→ **Source data**
════

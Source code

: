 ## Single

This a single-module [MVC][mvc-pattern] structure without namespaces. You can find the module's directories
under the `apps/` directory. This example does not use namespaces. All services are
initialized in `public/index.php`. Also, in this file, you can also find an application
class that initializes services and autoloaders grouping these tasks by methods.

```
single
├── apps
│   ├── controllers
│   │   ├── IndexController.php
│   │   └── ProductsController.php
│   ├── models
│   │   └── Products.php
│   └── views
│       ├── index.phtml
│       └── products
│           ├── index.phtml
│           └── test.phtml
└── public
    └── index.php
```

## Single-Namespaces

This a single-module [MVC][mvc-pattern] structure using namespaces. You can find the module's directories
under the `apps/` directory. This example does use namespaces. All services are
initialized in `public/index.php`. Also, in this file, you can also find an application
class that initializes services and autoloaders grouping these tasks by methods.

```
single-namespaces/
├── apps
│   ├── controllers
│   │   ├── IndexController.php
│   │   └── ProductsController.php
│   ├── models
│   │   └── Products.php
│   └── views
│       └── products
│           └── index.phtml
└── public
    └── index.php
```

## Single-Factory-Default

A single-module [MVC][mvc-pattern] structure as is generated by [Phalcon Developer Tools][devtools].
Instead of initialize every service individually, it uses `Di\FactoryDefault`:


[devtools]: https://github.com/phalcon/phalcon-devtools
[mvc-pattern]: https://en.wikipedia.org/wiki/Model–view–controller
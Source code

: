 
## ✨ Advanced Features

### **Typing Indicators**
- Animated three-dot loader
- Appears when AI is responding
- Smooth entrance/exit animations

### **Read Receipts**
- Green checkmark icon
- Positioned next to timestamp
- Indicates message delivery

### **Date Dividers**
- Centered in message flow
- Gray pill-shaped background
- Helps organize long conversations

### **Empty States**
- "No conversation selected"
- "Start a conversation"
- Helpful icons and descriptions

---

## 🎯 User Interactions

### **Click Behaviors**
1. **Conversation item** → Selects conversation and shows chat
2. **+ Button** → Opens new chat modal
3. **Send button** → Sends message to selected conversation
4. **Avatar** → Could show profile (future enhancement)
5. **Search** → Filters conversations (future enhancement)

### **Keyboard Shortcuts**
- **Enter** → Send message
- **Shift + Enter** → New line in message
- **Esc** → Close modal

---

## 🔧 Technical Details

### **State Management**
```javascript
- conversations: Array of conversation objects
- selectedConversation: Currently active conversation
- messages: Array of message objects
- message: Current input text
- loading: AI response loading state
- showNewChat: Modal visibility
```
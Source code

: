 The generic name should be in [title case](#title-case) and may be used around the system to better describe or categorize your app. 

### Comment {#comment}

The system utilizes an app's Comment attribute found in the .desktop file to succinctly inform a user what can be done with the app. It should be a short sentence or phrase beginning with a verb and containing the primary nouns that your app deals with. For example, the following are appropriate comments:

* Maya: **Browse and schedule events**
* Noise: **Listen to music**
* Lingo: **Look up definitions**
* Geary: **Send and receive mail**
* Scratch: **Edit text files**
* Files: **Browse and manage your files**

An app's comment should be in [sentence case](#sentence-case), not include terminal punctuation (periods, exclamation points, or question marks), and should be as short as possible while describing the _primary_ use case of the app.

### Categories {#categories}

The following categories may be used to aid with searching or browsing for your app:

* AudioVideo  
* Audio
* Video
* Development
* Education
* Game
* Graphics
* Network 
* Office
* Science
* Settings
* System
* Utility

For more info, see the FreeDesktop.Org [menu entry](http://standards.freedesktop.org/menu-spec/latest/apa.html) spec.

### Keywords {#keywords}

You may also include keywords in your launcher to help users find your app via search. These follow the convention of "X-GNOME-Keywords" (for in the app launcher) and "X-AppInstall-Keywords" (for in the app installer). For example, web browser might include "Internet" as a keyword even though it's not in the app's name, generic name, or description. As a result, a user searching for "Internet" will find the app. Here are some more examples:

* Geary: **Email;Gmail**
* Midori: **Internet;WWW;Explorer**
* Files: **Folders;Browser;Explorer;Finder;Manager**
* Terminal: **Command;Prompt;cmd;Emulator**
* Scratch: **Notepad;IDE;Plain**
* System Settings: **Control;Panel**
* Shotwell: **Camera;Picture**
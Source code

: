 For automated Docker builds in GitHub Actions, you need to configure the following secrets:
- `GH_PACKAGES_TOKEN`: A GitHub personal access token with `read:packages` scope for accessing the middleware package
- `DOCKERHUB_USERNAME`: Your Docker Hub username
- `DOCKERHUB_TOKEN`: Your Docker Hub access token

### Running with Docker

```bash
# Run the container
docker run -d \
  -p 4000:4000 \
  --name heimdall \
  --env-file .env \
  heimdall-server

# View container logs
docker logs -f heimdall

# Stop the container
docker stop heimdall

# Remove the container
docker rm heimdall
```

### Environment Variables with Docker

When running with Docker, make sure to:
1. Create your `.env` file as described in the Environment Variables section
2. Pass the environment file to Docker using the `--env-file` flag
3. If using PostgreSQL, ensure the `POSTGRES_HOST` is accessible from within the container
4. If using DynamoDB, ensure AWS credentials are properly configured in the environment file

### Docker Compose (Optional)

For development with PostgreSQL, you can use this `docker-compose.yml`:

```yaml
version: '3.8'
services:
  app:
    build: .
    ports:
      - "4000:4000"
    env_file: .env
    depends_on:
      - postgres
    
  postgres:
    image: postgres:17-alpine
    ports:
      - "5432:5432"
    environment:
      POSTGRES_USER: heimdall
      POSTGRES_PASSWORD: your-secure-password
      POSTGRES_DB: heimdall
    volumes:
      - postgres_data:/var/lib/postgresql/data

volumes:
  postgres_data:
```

════

→ **The task**
Tally the lines of the entries that include the word "container" and give only the total.

→ **Finished task**
5